Tant qu’Ali Abdallah Saleh était au pouvoir au Yémen, l’organisation islamiste ne pouvait que se développer à la marge. Sa chute, début 2012, davantage provoquée par des antagonismes tribaux que par une véritable insurrection populaire, permet à Aqpa de profiter de la situation chaotique qui s’installe, avec une guerre politico-religieuse qui a provoqué l’intervention de l’aviation saoudienne et d’une dizaine d’alliés.
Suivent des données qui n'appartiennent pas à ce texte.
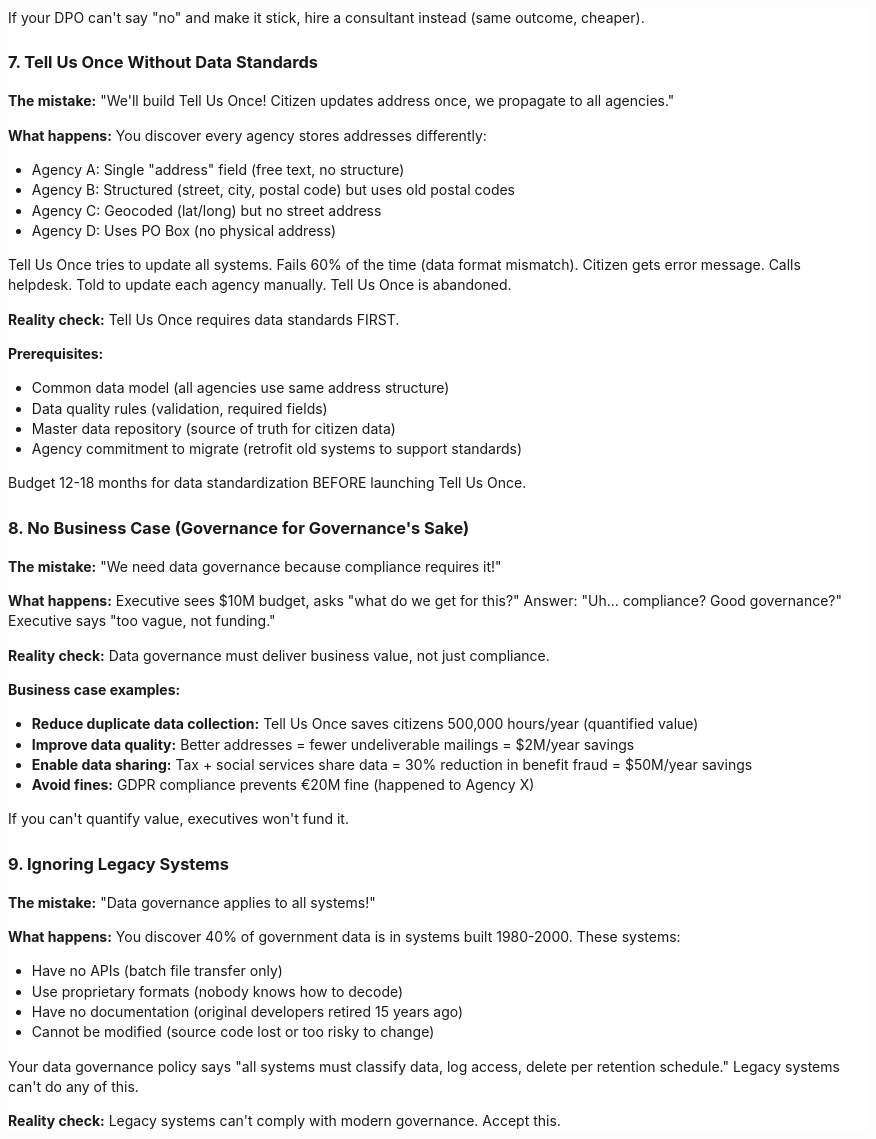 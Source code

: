 If your DPO can't say "no" and make it stick, hire a consultant instead (same outcome, cheaper).

### 7. Tell Us Once Without Data Standards
**The mistake:** "We'll build Tell Us Once! Citizen updates address once, we propagate to all agencies."

**What happens:** You discover every agency stores addresses differently:
- Agency A: Single "address" field (free text, no structure)
- Agency B: Structured (street, city, postal code) but uses old postal codes
- Agency C: Geocoded (lat/long) but no street address
- Agency D: Uses PO Box (no physical address)

Tell Us Once tries to update all systems. Fails 60% of the time (data format mismatch). Citizen gets error message. Calls helpdesk. Told to update each agency manually. Tell Us Once is abandoned.

**Reality check:** Tell Us Once requires data standards FIRST.

**Prerequisites:**
- Common data model (all agencies use same address structure)
- Data quality rules (validation, required fields)
- Master data repository (source of truth for citizen data)
- Agency commitment to migrate (retrofit old systems to support standards)

Budget 12-18 months for data standardization BEFORE launching Tell Us Once.

### 8. No Business Case (Governance for Governance's Sake)
**The mistake:** "We need data governance because compliance requires it!"

**What happens:** Executive sees $10M budget, asks "what do we get for this?" Answer: "Uh... compliance? Good governance?" Executive says "too vague, not funding."

**Reality check:** Data governance must deliver business value, not just compliance.

**Business case examples:**
- **Reduce duplicate data collection:** Tell Us Once saves citizens 500,000 hours/year (quantified value)
- **Improve data quality:** Better addresses = fewer undeliverable mailings = $2M/year savings
- **Enable data sharing:** Tax + social services share data = 30% reduction in benefit fraud = $50M/year savings
- **Avoid fines:** GDPR compliance prevents €20M fine (happened to Agency X)

If you can't quantify value, executives won't fund it.

### 9. Ignoring Legacy Systems
**The mistake:** "Data governance applies to all systems!"

**What happens:** You discover 40% of government data is in systems built 1980-2000. These systems:
- Have no APIs (batch file transfer only)
- Use proprietary formats (nobody knows how to decode)
- Have no documentation (original developers retired 15 years ago)
- Cannot be modified (source code lost or too risky to change)

Your data governance policy says "all systems must classify data, log access, delete per retention schedule." Legacy systems can't do any of this.

**Reality check:** Legacy systems can't comply with modern governance. Accept this.
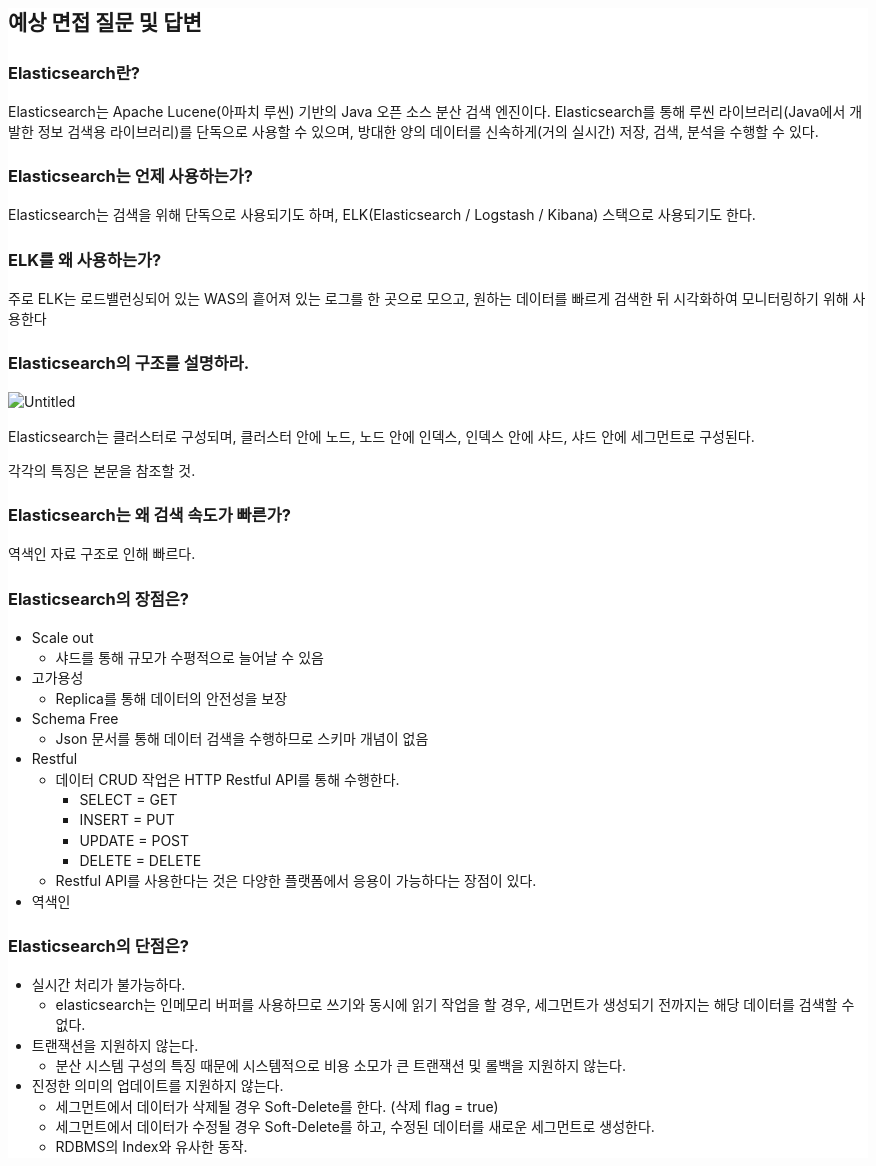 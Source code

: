 ## 예상 면접 질문 및 답변

### Elasticsearch란?

Elasticsearch는 Apache Lucene(아파치 루씬) 기반의 Java 오픈 소스 분산 검색 엔진이다. Elasticsearch를 통해 루씬 라이브러리(Java에서 개발한 정보 검색용 라이브러리)를 단독으로 사용할 수 있으며, 방대한 양의 데이터를 신속하게(거의 실시간) 저장, 검색, 분석을 수행할 수 있다.

### Elasticsearch는 언제 사용하는가?

Elasticsearch는 검색을 위해 단독으로 사용되기도 하며, ELK(Elasticsearch / Logstash / Kibana) 스택으로 사용되기도 한다.

### ELK를 왜 사용하는가?

주로 ELK는 로드밸런싱되어 있는 WAS의 흩어져 있는 로그를 한 곳으로 모으고, 원하는 데이터를 빠르게 검색한 뒤 시각화하여 모니터링하기 위해 사용한다

### Elasticsearch의 구조를 설명하라.

![Untitled](https://s3-us-west-2.amazonaws.com/secure.notion-static.com/19d4e1bf-ed80-4490-825e-405ba3dfe335/Untitled.png)

Elasticsearch는 클러스터로 구성되며, 클러스터 안에 노드, 노드 안에 인덱스, 인덱스 안에 샤드, 샤드 안에 세그먼트로 구성된다.

각각의 특징은 본문을 참조할 것.

### Elasticsearch는 왜 검색 속도가 빠른가?

역색인 자료 구조로 인해 빠르다.

### Elasticsearch의 장점은?

- Scale out
    - 샤드를 통해 규모가 수평적으로 늘어날 수 있음
- 고가용성
    - Replica를 통해 데이터의 안전성을 보장
- Schema Free
    - Json 문서를 통해 데이터 검색을 수행하므로 스키마 개념이 없음
- Restful
    - 데이터 CRUD 작업은 HTTP Restful API를 통해 수행한다.
        - SELECT = GET
        - INSERT = PUT
        - UPDATE = POST
        - DELETE = DELETE
    - Restful API를 사용한다는 것은 다양한 플랫폼에서 응용이 가능하다는 장점이 있다.
- 역색인

### Elasticsearch의 단점은?

- 실시간 처리가 불가능하다.
    - elasticsearch는 인메모리 버퍼를 사용하므로 쓰기와 동시에 읽기 작업을 할 경우, 세그먼트가 생성되기 전까지는 해당 데이터를 검색할 수 없다.
- 트랜잭션을 지원하지 않는다.
    - 분산 시스템 구성의 특징 때문에 시스템적으로 비용 소모가 큰 트랜잭션 및 롤백을 지원하지 않는다.
- 진정한 의미의 업데이트를 지원하지 않는다.
    - 세그먼트에서 데이터가 삭제될 경우 Soft-Delete를 한다. (삭제 flag = true)
    - 세그먼트에서 데이터가 수정될 경우 Soft-Delete를 하고, 수정된 데이터를 새로운 세그먼트로 생성한다.
    - RDBMS의 Index와 유사한 동작.
     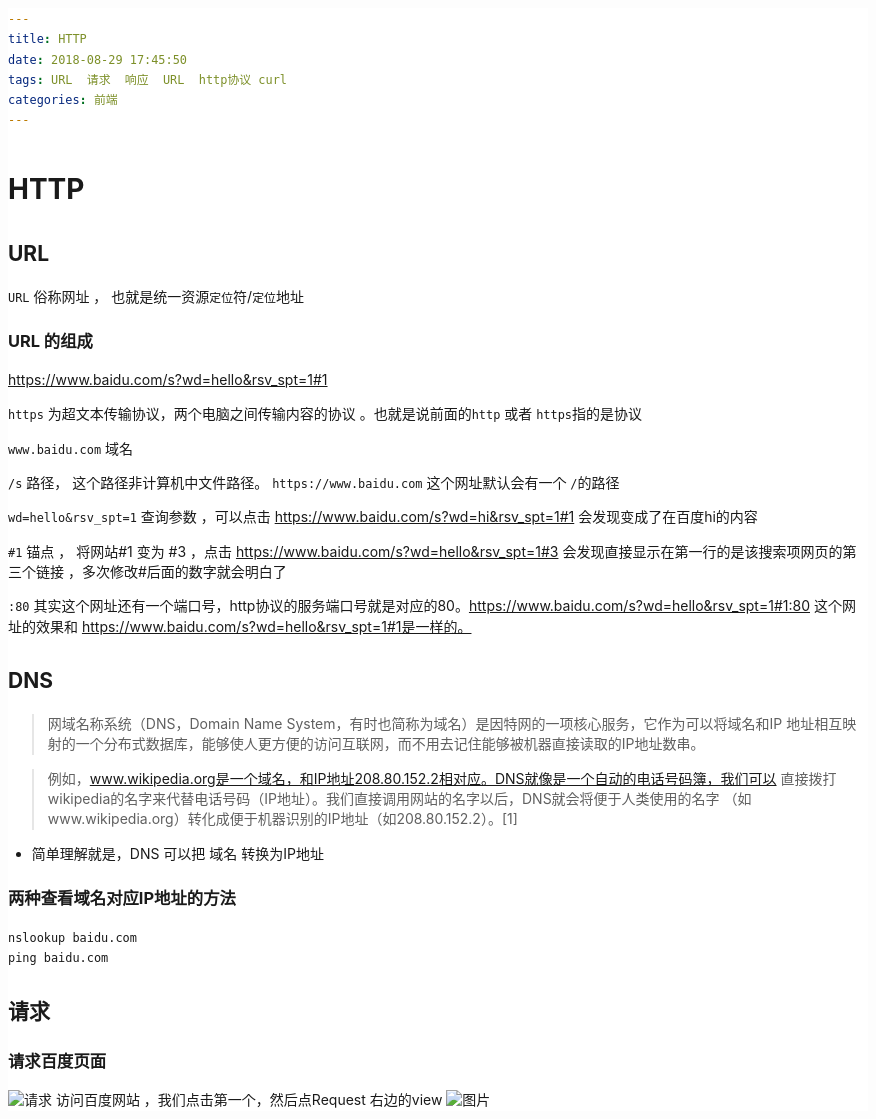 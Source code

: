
 ```yaml
---
title: HTTP
date: 2018-08-29 17:45:50
tags: URL  请求  响应  URL  http协议 curl
categories: 前端
---
```


# HTTP

## URL
`URL` 俗称网址 ， 也就是统一资源`定位`符/`定位`地址
### URL 的组成

https://www.baidu.com/s?wd=hello&rsv_spt=1#1

`https` 为超文本传输协议，两个电脑之间传输内容的协议 。也就是说前面的`http` 或者 `https`指的是协议

`www.baidu.com` 域名 

`/s` 路径， 这个路径非计算机中文件路径。 `https://www.baidu.com` 这个网址默认会有一个 `/`的路径

`wd=hello&rsv_spt=1` 查询参数 ，可以点击 https://www.baidu.com/s?wd=hi&rsv_spt=1#1 会发现变成了在百度hi的内容

`#1` 锚点 ， 将网站#1 变为 #3 ，点击 https://www.baidu.com/s?wd=hello&rsv_spt=1#3 会发现直接显示在第一行的是该搜索项网页的第三个链接 ，多次修改#后面的数字就会明白了

`:80` 其实这个网址还有一个端口号，http协议的服务端口号就是对应的80。https://www.baidu.com/s?wd=hello&rsv_spt=1#1:80 这个网址的效果和 https://www.baidu.com/s?wd=hello&rsv_spt=1#1是一样的。

## DNS
>网域名称系统（DNS，Domain Name System，有时也简称为域名）是因特网的一项核心服务，它作为可以将域名和IP
>地址相互映射的一个分布式数据库，能够使人更方便的访问互联网，而不用去记住能够被机器直接读取的IP地址数串。

>例如，www.wikipedia.org是一个域名，和IP地址208.80.152.2相对应。DNS就像是一个自动的电话号码簿，我们可以
>直接拨打wikipedia的名字来代替电话号码（IP地址）。我们直接调用网站的名字以后，DNS就会将便于人类使用的名字
>（如www.wikipedia.org）转化成便于机器识别的IP地址（如208.80.152.2）。[1]

- 简单理解就是，DNS 可以把 域名 转换为IP地址 

### 两种查看域名对应IP地址的方法
```
nslookup baidu.com
ping baidu.com
```

## 请求
### 请求百度页面
![请求](//video.jirengu.com/FsfB2P_WlfvCBOfU2vUARSL0AmCg)
访问百度网站   ，我们点击第一个，然后点Request  右边的view 
![图片](//video.jirengu.com/FlXCfBPkgLIkBd4ceo1wubiB-K9k)
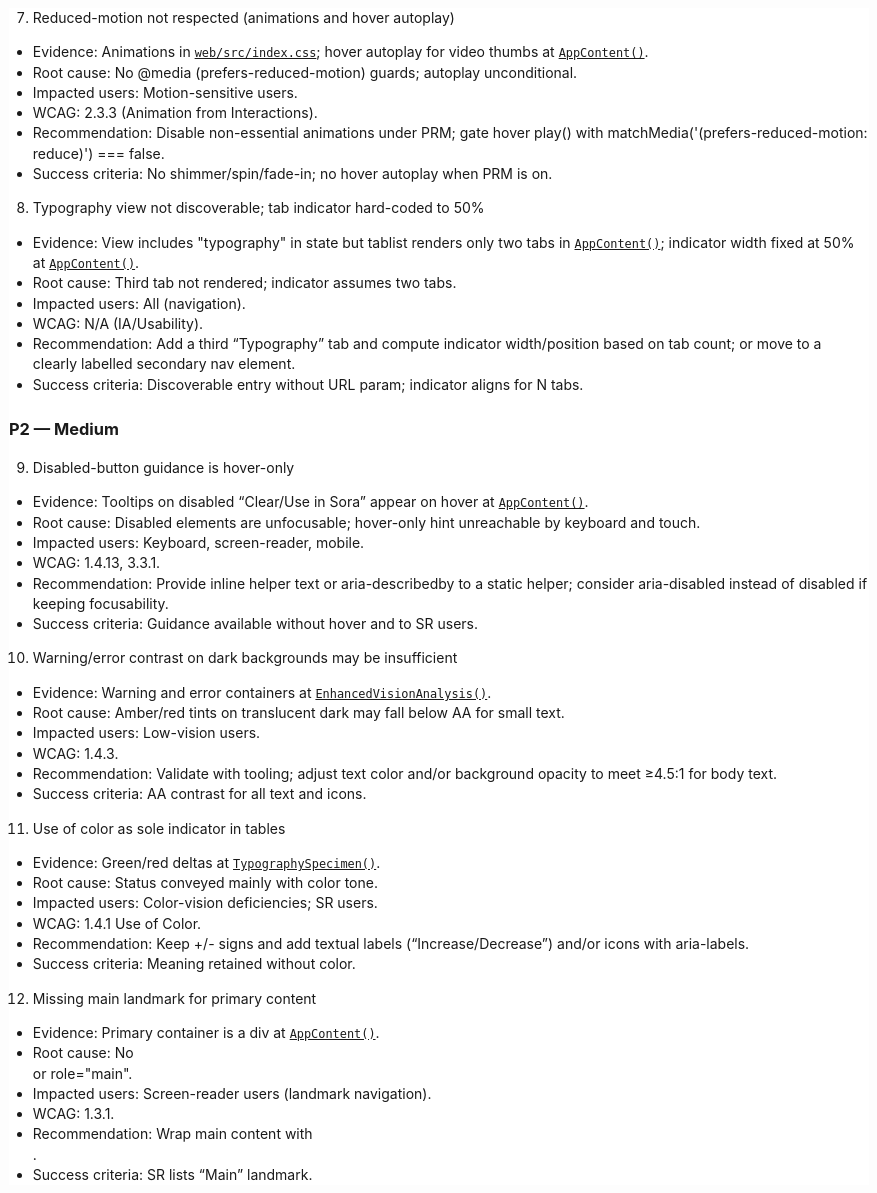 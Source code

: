 7) Reduced-motion not respected (animations and hover autoplay)  
- Evidence: Animations in [`web/src/index.css`](web/src/index.css); hover autoplay for video thumbs at [`AppContent()`](web/src/ui/App.tsx:425–436).  
- Root cause: No @media (prefers-reduced-motion) guards; autoplay unconditional.  
- Impacted users: Motion-sensitive users.  
- WCAG: 2.3.3 (Animation from Interactions).  
- Recommendation: Disable non-essential animations under PRM; gate hover play() with matchMedia('(prefers-reduced-motion: reduce)') === false.  
- Success criteria: No shimmer/spin/fade-in; no hover autoplay when PRM is on.

8) Typography view not discoverable; tab indicator hard-coded to 50%  
- Evidence: View includes "typography" in state but tablist renders only two tabs in [`AppContent()`](web/src/ui/App.tsx:175–254); indicator width fixed at 50% at [`AppContent()`](web/src/ui/App.tsx:181–187).  
- Root cause: Third tab not rendered; indicator assumes two tabs.  
- Impacted users: All (navigation).  
- WCAG: N/A (IA/Usability).  
- Recommendation: Add a third “Typography” tab and compute indicator width/position based on tab count; or move to a clearly labelled secondary nav element.  
- Success criteria: Discoverable entry without URL param; indicator aligns for N tabs.

### P2 — Medium

9) Disabled-button guidance is hover-only  
- Evidence: Tooltips on disabled “Clear/Use in Sora” appear on hover at [`AppContent()`](web/src/ui/App.tsx:452–483).  
- Root cause: Disabled elements are unfocusable; hover-only hint unreachable by keyboard and touch.  
- Impacted users: Keyboard, screen-reader, mobile.  
- WCAG: 1.4.13, 3.3.1.  
- Recommendation: Provide inline helper text or aria-describedby to a static helper; consider aria-disabled instead of disabled if keeping focusability.  
- Success criteria: Guidance available without hover and to SR users.

10) Warning/error contrast on dark backgrounds may be insufficient  
- Evidence: Warning and error containers at [`EnhancedVisionAnalysis()`](web/src/ui/EnhancedVisionAnalysis.tsx:475–508).  
- Root cause: Amber/red tints on translucent dark may fall below AA for small text.  
- Impacted users: Low-vision users.  
- WCAG: 1.4.3.  
- Recommendation: Validate with tooling; adjust text color and/or background opacity to meet ≥4.5:1 for body text.  
- Success criteria: AA contrast for all text and icons.

11) Use of color as sole indicator in tables  
- Evidence: Green/red deltas at [`TypographySpecimen()`](web/src/ui/TypographySpecimen.tsx:50–63).  
- Root cause: Status conveyed mainly with color tone.  
- Impacted users: Color-vision deficiencies; SR users.  
- WCAG: 1.4.1 Use of Color.  
- Recommendation: Keep +/- signs and add textual labels (“Increase/Decrease”) and/or icons with aria-labels.  
- Success criteria: Meaning retained without color.

12) Missing main landmark for primary content  
- Evidence: Primary container is a div at [`AppContent()`](web/src/ui/App.tsx:169).  
- Root cause: No <main> or role="main".  
- Impacted users: Screen-reader users (landmark navigation).  
- WCAG: 1.3.1.  
- Recommendation: Wrap main content with <main role="main" aria-label="AI Media Studio">.  
- Success criteria: SR lists “Main” landmark.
L'une des spécificités d'Aqpa est l'accueil et la formation des volontaires étrangers, dont les Européens. Un magazine en anglais, Inspire, a même été lancé avec le but de susciter des vocations de «loup solitaire» à l'étranger. C'est cette publication qui avait incité ses lecteurs à mener des attentats en France. En 2013, il avait inscrit Charb, le directeur de la publication de Charlie Hebdo, sur sa liste de personnes à abattre. Aux côtés de Salman Rushdie.